[LISTED ENTRIES — start]
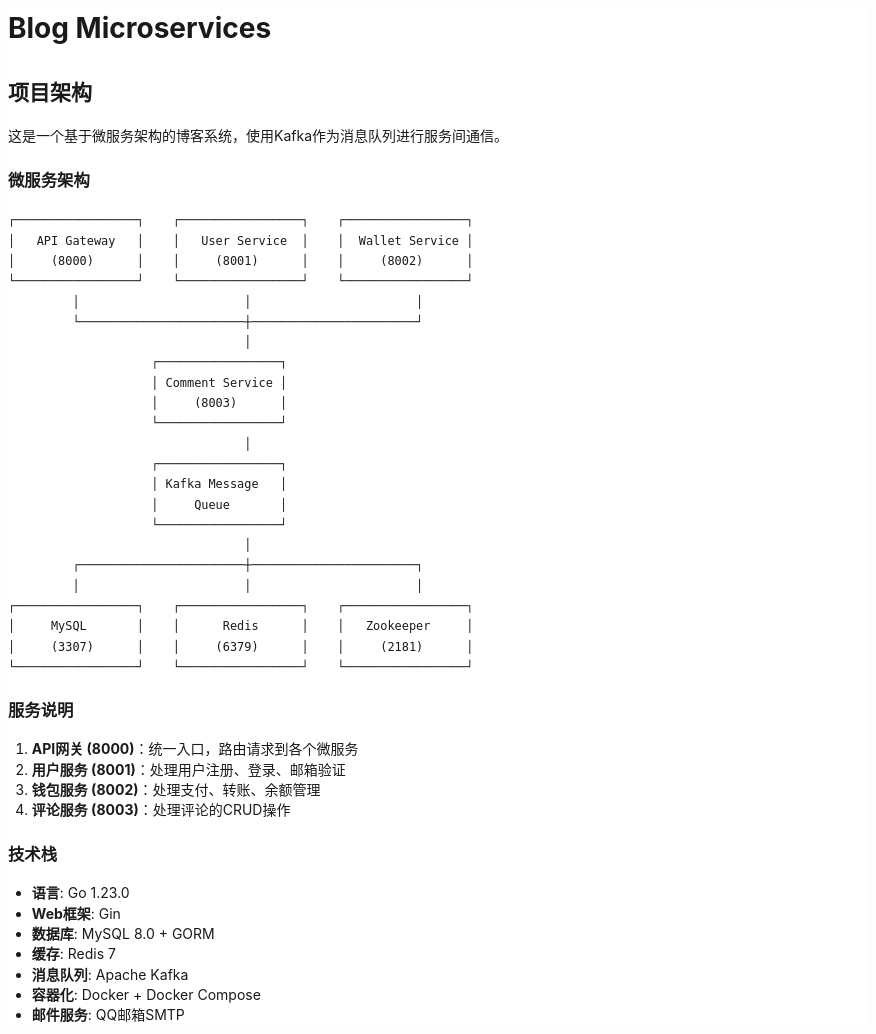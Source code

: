 # Blog Microservices

## 项目架构

这是一个基于微服务架构的博客系统，使用Kafka作为消息队列进行服务间通信。

### 微服务架构

```
┌─────────────────┐    ┌─────────────────┐    ┌─────────────────┐
│   API Gateway   │    │   User Service  │    │  Wallet Service │
│     (8000)      │    │     (8001)      │    │     (8002)      │
└─────────────────┘    └─────────────────┘    └─────────────────┘
         │                       │                       │
         └───────────────────────┼───────────────────────┘
                                 │
                    ┌─────────────────┐
                    │ Comment Service │
                    │     (8003)      │
                    └─────────────────┘
                                 │
                    ┌─────────────────┐
                    │ Kafka Message   │
                    │     Queue       │
                    └─────────────────┘
                                 │
         ┌───────────────────────┼───────────────────────┐
         │                       │                       │
┌─────────────────┐    ┌─────────────────┐    ┌─────────────────┐
│     MySQL       │    │      Redis      │    │   Zookeeper     │
│     (3307)      │    │     (6379)      │    │     (2181)      │
└─────────────────┘    └─────────────────┘    └─────────────────┘
```

### 服务说明

1. **API网关 (8000)**：统一入口，路由请求到各个微服务
2. **用户服务 (8001)**：处理用户注册、登录、邮箱验证
3. **钱包服务 (8002)**：处理支付、转账、余额管理
4. **评论服务 (8003)**：处理评论的CRUD操作

### 技术栈

- **语言**: Go 1.23.0
- **Web框架**: Gin
- **数据库**: MySQL 8.0 + GORM
- **缓存**: Redis 7
- **消息队列**: Apache Kafka
- **容器化**: Docker + Docker Compose
- **邮件服务**: QQ邮箱SMTP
[LISTED ENTRIES — finish]
- **WHAT YOU ARE ASKED TO DO**
The records above should be returned exactly, with only their pictures held back.

- **RESPONSE TO THE TASK**
Source code

: # Blog Microservices

## 项目架构

这是一个基于微服务架构的博客系统，使用Kafka作为消息队列进行服务间通信。

### 微服务架构

```
┌─────────────────┐    ┌─────────────────┐    ┌─────────────────┐
│   API Gateway   │    │   User Service  │    │  Wallet Service │
│     (8000)      │    │     (8001)      │    │     (8002)      │
└─────────────────┘    └─────────────────┘    └─────────────────┘
         │                       │                       │
         └───────────────────────┼───────────────────────┘
                                 │
                    ┌─────────────────┐
                    │ Comment Service │
                    │     (8003)      │
                    └─────────────────┘
                                 │
                    ┌─────────────────┐
                    │ Kafka Message   │
                    │     Queue       │
                    └─────────────────┘
                                 │
         ┌───────────────────────┼───────────────────────┐
         │                       │                       │
┌─────────────────┐    ┌─────────────────┐    ┌─────────────────┐
│     MySQL       │    │      Redis      │    │   Zookeeper     │
│     (3307)      │    │     (6379)      │    │     (2181)      │
└─────────────────┘    └─────────────────┘    └─────────────────┘
```

### 服务说明

1. **API网关 (8000)**：统一入口，路由请求到各个微服务
2. **用户服务 (8001)**：处理用户注册、登录、邮箱验证
3. **钱包服务 (8002)**：处理支付、转账、余额管理
4. **评论服务 (8003)**：处理评论的CRUD操作

### 技术栈

- **语言**: Go 1.23.0
- **Web框架**: Gin
- **数据库**: MySQL 8.0 + GORM
- **缓存**: Redis 7
- **消息队列**: Apache Kafka
- **容器化**: Docker + Docker Compose
- **邮件服务**: QQ邮箱SMTP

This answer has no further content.